## EXERCISE MATERIAL
..........
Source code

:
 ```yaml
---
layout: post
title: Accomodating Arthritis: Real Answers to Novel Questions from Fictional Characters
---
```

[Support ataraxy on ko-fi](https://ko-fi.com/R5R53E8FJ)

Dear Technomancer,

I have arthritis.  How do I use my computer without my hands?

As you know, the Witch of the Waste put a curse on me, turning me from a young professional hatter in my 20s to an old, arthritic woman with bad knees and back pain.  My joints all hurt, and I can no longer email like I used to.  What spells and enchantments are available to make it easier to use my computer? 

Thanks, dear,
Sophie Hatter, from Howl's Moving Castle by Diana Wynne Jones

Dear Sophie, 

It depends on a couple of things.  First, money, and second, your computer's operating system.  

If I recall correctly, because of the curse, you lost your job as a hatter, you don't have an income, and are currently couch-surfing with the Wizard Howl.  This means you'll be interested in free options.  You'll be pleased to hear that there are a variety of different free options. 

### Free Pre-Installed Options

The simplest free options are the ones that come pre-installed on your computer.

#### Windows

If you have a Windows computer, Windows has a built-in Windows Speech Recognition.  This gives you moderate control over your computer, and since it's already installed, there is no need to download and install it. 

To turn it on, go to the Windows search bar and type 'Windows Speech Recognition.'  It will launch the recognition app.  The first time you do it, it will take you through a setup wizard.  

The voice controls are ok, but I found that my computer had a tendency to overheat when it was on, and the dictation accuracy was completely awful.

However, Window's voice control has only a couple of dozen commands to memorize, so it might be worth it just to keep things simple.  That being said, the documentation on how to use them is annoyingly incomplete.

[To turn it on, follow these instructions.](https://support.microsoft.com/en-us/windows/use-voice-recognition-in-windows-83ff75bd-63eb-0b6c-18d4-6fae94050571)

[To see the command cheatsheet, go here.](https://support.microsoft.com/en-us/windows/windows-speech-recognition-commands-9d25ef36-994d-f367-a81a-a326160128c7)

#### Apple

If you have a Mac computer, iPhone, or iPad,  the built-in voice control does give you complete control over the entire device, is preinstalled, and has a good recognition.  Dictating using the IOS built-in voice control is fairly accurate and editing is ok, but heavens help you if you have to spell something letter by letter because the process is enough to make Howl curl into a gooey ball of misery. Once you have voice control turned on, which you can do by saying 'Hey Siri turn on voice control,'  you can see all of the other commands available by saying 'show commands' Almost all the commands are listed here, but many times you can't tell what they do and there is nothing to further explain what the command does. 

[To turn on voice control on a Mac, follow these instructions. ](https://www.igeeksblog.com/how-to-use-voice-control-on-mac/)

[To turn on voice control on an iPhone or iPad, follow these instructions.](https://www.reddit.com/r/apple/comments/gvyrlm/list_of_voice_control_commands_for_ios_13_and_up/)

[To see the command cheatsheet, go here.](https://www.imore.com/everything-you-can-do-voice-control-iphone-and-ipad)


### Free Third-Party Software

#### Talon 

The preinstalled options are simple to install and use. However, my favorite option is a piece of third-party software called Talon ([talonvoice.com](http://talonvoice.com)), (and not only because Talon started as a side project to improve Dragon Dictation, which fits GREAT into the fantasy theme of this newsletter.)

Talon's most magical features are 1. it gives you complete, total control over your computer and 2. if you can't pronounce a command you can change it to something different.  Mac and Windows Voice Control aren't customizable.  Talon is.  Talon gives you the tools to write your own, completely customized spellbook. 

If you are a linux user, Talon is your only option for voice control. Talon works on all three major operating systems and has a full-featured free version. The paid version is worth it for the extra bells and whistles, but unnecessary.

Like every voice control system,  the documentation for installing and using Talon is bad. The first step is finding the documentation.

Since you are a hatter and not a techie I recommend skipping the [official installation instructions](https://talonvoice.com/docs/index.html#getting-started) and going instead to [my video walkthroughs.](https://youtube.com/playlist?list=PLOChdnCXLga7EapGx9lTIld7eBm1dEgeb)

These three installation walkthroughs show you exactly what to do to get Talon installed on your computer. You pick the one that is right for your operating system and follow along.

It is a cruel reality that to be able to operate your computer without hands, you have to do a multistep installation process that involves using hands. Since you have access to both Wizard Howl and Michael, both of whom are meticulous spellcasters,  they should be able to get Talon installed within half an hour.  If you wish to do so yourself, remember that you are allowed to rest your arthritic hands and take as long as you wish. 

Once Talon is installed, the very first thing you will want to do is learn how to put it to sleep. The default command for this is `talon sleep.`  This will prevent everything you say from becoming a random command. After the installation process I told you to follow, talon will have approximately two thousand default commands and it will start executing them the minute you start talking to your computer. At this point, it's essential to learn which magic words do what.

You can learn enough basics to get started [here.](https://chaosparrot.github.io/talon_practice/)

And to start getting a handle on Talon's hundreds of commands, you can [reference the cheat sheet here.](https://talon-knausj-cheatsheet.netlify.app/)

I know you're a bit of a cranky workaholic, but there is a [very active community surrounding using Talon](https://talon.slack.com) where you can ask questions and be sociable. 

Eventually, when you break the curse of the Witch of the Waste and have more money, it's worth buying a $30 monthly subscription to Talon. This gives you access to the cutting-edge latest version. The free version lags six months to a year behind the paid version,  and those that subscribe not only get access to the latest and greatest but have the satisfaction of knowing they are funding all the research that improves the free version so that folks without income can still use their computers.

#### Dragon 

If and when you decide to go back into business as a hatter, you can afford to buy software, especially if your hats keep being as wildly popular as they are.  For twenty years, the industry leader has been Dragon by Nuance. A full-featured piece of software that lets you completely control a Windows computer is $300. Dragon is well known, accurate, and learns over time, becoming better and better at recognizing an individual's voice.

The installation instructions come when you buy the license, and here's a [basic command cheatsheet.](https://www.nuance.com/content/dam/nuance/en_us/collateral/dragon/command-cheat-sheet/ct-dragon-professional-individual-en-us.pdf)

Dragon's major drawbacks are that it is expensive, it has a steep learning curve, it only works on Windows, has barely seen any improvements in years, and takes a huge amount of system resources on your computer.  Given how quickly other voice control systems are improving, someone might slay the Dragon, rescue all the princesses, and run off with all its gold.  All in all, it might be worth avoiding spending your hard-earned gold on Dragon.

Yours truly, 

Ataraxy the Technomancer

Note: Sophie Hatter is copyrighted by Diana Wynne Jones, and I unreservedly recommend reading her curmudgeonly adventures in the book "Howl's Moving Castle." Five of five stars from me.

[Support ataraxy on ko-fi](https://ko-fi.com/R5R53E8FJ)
..........
## ACTION ITEM
The output should restate the data exactly, with no line missing.

## RESPONSE TO THE TASK
Source code

:
 ```yaml
---
layout: post
title: Accomodating Arthritis: Real Answers to Novel Questions from Fictional Characters
---
```

[Support ataraxy on ko-fi](https://ko-fi.com/R5R53E8FJ)

Dear Technomancer,

I have arthritis.  How do I use my computer without my hands?

As you know, the Witch of the Waste put a curse on me, turning me from a young professional hatter in my 20s to an old, arthritic woman with bad knees and back pain.  My joints all hurt, and I can no longer email like I used to.  What spells and enchantments are available to make it easier to use my computer? 

Thanks, dear,
Sophie Hatter, from Howl's Moving Castle by Diana Wynne Jones

Dear Sophie, 

It depends on a couple of things.  First, money, and second, your computer's operating system.  

If I recall correctly, because of the curse, you lost your job as a hatter, you don't have an income, and are currently couch-surfing with the Wizard Howl.  This means you'll be interested in free options.  You'll be pleased to hear that there are a variety of different free options. 

### Free Pre-Installed Options

The simplest free options are the ones that come pre-installed on your computer.

#### Windows

If you have a Windows computer, Windows has a built-in Windows Speech Recognition.  This gives you moderate control over your computer, and since it's already installed, there is no need to download and install it. 

To turn it on, go to the Windows search bar and type 'Windows Speech Recognition.'  It will launch the recognition app.  The first time you do it, it will take you through a setup wizard.  

The voice controls are ok, but I found that my computer had a tendency to overheat when it was on, and the dictation accuracy was completely awful.

However, Window's voice control has only a couple of dozen commands to memorize, so it might be worth it just to keep things simple.  That being said, the documentation on how to use them is annoyingly incomplete.

[To turn it on, follow these instructions.](https://support.microsoft.com/en-us/windows/use-voice-recognition-in-windows-83ff75bd-63eb-0b6c-18d4-6fae94050571)

[To see the command cheatsheet, go here.](https://support.microsoft.com/en-us/windows/windows-speech-recognition-commands-9d25ef36-994d-f367-a81a-a326160128c7)

#### Apple

If you have a Mac computer, iPhone, or iPad,  the built-in voice control does give you complete control over the entire device, is preinstalled, and has a good recognition.  Dictating using the IOS built-in voice control is fairly accurate and editing is ok, but heavens help you if you have to spell something letter by letter because the process is enough to make Howl curl into a gooey ball of misery. Once you have voice control turned on, which you can do by saying 'Hey Siri turn on voice control,'  you can see all of the other commands available by saying 'show commands' Almost all the commands are listed here, but many times you can't tell what they do and there is nothing to further explain what the command does. 

[To turn on voice control on a Mac, follow these instructions. ](https://www.igeeksblog.com/how-to-use-voice-control-on-mac/)

[To turn on voice control on an iPhone or iPad, follow these instructions.](https://www.reddit.com/r/apple/comments/gvyrlm/list_of_voice_control_commands_for_ios_13_and_up/)

[To see the command cheatsheet, go here.](https://www.imore.com/everything-you-can-do-voice-control-iphone-and-ipad)


### Free Third-Party Software

#### Talon 

The preinstalled options are simple to install and use. However, my favorite option is a piece of third-party software called Talon ([talonvoice.com](http://talonvoice.com)), (and not only because Talon started as a side project to improve Dragon Dictation, which fits GREAT into the fantasy theme of this newsletter.)

Talon's most magical features are 1. it gives you complete, total control over your computer and 2. if you can't pronounce a command you can change it to something different.  Mac and Windows Voice Control aren't customizable.  Talon is.  Talon gives you the tools to write your own, completely customized spellbook. 

If you are a linux user, Talon is your only option for voice control. Talon works on all three major operating systems and has a full-featured free version. The paid version is worth it for the extra bells and whistles, but unnecessary.

Like every voice control system,  the documentation for installing and using Talon is bad. The first step is finding the documentation.

Since you are a hatter and not a techie I recommend skipping the [official installation instructions](https://talonvoice.com/docs/index.html#getting-started) and going instead to [my video walkthroughs.](https://youtube.com/playlist?list=PLOChdnCXLga7EapGx9lTIld7eBm1dEgeb)

These three installation walkthroughs show you exactly what to do to get Talon installed on your computer. You pick the one that is right for your operating system and follow along.

It is a cruel reality that to be able to operate your computer without hands, you have to do a multistep installation process that involves using hands. Since you have access to both Wizard Howl and Michael, both of whom are meticulous spellcasters,  they should be able to get Talon installed within half an hour.  If you wish to do so yourself, remember that you are allowed to rest your arthritic hands and take as long as you wish. 

Once Talon is installed, the very first thing you will want to do is learn how to put it to sleep. The default command for this is `talon sleep.`  This will prevent everything you say from becoming a random command. After the installation process I told you to follow, talon will have approximately two thousand default commands and it will start executing them the minute you start talking to your computer. At this point, it's essential to learn which magic words do what.

You can learn enough basics to get started [here.](https://chaosparrot.github.io/talon_practice/)

And to start getting a handle on Talon's hundreds of commands, you can [reference the cheat sheet here.](https://talon-knausj-cheatsheet.netlify.app/)

I know you're a bit of a cranky workaholic, but there is a [very active community surrounding using Talon](https://talon.slack.com) where you can ask questions and be sociable. 

Eventually, when you break the curse of the Witch of the Waste and have more money, it's worth buying a $30 monthly subscription to Talon. This gives you access to the cutting-edge latest version. The free version lags six months to a year behind the paid version,  and those that subscribe not only get access to the latest and greatest but have the satisfaction of knowing they are funding all the research that improves the free version so that folks without income can still use their computers.

#### Dragon 

If and when you decide to go back into business as a hatter, you can afford to buy software, especially if your hats keep being as wildly popular as they are.  For twenty years, the industry leader has been Dragon by Nuance. A full-featured piece of software that lets you completely control a Windows computer is $300. Dragon is well known, accurate, and learns over time, becoming better and better at recognizing an individual's voice.

The installation instructions come when you buy the license, and here's a [basic command cheatsheet.](https://www.nuance.com/content/dam/nuance/en_us/collateral/dragon/command-cheat-sheet/ct-dragon-professional-individual-en-us.pdf)

Dragon's major drawbacks are that it is expensive, it has a steep learning curve, it only works on Windows, has barely seen any improvements in years, and takes a huge amount of system resources on your computer.  Given how quickly other voice control systems are improving, someone might slay the Dragon, rescue all the princesses, and run off with all its gold.  All in all, it might be worth avoiding spending your hard-earned gold on Dragon.

Yours truly, 

Ataraxy the Technomancer

Note: Sophie Hatter is copyrighted by Diana Wynne Jones, and I unreservedly recommend reading her curmudgeonly adventures in the book "Howl's Moving Castle." Five of five stars from me.

[Support ataraxy on ko-fi](https://ko-fi.com/R5R53E8FJ)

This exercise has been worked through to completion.